── Data provided
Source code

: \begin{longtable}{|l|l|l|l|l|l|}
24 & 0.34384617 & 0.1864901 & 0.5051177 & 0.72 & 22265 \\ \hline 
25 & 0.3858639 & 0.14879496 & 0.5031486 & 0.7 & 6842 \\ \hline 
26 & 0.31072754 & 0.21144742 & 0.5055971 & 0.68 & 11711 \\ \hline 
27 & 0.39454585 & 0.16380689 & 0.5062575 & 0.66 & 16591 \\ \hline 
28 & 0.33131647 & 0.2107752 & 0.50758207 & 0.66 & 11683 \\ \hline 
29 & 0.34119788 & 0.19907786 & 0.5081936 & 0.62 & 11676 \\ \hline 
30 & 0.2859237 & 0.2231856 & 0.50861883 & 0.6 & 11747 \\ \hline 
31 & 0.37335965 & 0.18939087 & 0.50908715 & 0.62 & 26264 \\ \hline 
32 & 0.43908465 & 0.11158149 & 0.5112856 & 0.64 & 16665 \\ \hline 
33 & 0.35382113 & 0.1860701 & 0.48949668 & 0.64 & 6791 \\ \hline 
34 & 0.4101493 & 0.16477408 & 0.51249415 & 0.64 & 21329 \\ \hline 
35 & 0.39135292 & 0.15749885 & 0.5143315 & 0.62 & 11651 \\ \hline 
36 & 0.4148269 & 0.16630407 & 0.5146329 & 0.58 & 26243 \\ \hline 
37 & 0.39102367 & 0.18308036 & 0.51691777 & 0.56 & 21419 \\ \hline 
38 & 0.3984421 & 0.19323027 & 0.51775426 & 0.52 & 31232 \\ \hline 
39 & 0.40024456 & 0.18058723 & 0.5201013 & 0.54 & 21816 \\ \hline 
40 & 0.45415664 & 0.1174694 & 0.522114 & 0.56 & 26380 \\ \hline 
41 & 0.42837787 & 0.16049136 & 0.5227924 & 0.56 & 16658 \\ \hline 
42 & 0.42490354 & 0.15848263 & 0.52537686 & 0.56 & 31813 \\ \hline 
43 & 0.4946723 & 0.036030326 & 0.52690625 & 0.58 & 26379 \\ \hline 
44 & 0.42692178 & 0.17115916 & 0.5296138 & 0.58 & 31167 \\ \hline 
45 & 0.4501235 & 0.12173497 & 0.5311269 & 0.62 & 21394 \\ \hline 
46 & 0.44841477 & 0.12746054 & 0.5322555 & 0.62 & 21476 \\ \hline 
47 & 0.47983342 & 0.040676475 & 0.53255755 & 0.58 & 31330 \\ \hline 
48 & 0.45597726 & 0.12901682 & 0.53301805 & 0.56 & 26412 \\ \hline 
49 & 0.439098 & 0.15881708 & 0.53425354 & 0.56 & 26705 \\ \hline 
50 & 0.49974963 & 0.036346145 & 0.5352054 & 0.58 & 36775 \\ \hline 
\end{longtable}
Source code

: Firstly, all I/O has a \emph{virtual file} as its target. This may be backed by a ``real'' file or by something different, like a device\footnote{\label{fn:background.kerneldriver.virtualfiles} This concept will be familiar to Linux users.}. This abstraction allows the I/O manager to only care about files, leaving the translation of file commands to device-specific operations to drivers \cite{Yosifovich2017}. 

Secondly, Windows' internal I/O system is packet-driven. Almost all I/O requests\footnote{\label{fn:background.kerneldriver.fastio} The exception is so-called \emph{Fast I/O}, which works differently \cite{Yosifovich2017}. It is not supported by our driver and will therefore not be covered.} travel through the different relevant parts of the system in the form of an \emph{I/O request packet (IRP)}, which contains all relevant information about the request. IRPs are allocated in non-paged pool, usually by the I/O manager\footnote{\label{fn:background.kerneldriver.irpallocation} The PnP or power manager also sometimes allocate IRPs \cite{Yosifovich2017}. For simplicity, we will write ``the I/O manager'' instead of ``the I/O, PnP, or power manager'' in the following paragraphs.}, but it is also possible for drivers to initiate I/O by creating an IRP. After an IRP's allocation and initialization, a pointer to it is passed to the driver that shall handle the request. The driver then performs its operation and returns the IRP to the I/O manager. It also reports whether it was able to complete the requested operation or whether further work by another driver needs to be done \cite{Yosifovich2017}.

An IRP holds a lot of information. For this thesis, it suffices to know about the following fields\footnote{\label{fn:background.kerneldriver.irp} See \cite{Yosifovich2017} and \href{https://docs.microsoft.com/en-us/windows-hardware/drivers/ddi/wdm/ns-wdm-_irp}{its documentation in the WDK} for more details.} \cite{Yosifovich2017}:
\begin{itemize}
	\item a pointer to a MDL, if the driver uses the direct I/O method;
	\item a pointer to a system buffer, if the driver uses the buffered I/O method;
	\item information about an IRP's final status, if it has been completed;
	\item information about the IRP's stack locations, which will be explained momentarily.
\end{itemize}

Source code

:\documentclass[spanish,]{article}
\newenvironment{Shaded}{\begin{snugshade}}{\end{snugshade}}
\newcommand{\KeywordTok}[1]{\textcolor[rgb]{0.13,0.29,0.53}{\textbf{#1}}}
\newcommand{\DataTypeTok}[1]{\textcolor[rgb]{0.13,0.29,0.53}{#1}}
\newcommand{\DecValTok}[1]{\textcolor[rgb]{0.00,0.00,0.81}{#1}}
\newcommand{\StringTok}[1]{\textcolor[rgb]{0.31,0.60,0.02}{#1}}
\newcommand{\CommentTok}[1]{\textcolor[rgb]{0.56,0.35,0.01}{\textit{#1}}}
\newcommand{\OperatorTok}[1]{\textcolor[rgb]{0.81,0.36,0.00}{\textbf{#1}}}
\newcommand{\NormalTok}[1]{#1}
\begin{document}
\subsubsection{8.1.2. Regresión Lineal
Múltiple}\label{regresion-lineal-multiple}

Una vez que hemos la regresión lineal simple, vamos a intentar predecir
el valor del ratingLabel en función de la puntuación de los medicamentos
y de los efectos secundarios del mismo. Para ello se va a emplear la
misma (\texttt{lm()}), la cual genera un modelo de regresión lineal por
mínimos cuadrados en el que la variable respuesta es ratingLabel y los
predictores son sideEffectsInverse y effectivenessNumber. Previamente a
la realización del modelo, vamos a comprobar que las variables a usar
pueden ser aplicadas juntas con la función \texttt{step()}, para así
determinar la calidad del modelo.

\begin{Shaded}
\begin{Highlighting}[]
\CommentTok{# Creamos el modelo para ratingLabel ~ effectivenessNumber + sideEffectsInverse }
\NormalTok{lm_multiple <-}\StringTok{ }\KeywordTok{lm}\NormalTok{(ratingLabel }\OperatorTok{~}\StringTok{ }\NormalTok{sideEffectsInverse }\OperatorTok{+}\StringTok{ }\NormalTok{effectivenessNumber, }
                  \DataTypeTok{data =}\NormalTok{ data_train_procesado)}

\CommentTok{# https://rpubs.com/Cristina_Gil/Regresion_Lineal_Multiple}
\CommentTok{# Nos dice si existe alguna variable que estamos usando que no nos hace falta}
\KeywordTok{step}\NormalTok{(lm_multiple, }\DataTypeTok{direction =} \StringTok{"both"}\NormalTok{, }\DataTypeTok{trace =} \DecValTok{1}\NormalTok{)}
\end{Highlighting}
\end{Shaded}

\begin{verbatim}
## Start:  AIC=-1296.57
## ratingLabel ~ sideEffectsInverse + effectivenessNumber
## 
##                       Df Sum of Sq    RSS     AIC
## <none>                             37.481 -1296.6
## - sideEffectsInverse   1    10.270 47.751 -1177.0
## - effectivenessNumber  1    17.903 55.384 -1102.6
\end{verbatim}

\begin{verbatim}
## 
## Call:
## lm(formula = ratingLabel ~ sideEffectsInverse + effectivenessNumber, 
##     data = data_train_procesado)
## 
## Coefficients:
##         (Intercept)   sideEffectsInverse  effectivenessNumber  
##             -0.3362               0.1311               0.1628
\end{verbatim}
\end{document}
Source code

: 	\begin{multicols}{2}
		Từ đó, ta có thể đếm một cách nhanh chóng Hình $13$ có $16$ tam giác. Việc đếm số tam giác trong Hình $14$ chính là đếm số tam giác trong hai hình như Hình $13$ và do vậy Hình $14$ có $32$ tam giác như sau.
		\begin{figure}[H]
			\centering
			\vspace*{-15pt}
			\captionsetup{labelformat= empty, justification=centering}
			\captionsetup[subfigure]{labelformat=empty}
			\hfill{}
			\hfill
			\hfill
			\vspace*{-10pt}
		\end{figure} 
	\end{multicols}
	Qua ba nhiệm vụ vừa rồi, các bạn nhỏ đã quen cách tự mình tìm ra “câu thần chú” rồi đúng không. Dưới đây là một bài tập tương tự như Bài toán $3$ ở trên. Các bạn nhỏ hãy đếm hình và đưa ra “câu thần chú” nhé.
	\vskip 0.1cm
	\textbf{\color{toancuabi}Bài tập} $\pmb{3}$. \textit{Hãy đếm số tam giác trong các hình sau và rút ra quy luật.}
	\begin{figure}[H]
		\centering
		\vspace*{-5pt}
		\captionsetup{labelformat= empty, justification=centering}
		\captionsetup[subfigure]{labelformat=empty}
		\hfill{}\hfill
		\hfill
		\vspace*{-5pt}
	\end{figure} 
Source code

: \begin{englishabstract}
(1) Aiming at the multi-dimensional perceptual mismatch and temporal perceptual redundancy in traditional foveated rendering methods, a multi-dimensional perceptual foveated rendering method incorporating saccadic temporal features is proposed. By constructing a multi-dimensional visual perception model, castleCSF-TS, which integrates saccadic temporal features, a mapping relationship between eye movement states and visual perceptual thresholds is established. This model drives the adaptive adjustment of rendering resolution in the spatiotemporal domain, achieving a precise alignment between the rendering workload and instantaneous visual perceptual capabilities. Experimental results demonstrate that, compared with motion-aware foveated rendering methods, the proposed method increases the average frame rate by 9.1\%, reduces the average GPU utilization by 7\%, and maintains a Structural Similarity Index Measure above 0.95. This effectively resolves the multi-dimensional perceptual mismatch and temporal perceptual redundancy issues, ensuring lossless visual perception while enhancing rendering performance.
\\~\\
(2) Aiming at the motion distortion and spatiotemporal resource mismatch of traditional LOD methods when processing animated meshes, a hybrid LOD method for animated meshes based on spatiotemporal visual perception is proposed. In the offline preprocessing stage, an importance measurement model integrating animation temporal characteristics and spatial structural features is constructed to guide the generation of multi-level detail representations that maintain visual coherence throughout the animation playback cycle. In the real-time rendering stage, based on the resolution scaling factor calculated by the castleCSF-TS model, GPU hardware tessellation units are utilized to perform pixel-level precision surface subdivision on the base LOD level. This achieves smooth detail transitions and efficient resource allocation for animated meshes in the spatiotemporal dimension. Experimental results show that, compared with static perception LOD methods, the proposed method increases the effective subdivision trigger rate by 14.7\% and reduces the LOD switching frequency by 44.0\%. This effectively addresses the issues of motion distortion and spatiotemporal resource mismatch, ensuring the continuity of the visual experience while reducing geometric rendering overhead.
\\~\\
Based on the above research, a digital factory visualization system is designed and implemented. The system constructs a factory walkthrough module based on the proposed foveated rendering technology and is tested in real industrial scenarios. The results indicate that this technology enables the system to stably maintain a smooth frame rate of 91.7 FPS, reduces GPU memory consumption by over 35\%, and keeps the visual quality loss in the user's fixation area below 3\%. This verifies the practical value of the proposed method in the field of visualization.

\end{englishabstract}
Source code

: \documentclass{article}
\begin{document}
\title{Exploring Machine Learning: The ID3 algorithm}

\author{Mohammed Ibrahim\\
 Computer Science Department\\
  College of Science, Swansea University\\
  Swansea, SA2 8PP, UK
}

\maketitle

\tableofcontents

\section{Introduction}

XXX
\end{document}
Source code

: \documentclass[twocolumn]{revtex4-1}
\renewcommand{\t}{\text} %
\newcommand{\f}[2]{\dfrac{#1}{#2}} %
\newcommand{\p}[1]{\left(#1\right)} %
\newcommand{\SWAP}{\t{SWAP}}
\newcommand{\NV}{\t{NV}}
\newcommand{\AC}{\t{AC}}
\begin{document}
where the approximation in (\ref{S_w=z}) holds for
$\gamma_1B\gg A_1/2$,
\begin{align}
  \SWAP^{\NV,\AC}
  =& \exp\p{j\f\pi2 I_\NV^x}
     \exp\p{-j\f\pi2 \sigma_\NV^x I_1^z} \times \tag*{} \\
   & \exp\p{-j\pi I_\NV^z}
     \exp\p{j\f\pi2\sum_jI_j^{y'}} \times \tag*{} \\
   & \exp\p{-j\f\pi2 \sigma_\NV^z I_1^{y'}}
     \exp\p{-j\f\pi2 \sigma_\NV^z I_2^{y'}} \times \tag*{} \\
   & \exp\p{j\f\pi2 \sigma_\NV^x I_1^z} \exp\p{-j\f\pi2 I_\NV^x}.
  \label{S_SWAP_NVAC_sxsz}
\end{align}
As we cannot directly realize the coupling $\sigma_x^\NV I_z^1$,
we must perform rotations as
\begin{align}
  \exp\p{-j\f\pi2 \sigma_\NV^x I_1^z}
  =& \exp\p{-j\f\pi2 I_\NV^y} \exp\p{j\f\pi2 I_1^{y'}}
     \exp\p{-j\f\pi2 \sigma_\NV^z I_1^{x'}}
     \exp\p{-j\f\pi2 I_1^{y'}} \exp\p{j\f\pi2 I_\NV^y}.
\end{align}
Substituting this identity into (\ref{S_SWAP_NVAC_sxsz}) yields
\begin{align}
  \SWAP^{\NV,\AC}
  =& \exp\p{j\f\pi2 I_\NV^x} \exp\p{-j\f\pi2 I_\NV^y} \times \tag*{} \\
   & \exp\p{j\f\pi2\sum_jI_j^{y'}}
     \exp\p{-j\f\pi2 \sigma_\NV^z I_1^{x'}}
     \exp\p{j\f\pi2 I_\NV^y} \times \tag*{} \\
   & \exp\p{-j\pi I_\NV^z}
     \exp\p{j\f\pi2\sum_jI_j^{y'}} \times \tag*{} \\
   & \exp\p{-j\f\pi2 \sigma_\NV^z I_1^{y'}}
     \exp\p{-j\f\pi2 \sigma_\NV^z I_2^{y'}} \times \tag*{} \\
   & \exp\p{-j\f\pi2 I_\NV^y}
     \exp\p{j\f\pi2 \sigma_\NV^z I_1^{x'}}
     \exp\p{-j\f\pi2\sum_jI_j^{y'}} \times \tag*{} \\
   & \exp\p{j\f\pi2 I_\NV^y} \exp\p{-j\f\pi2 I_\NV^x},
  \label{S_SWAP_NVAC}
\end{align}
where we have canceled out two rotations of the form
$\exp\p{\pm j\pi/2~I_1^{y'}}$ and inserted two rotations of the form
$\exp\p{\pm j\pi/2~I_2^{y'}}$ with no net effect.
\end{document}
────
● **What is needed**
Which of the lines in the material above contain "where"? Copy each one out.

● **Answer below**
where the approximation in (\ref{S_w=z}) holds for
where we have canceled out two rotations of the form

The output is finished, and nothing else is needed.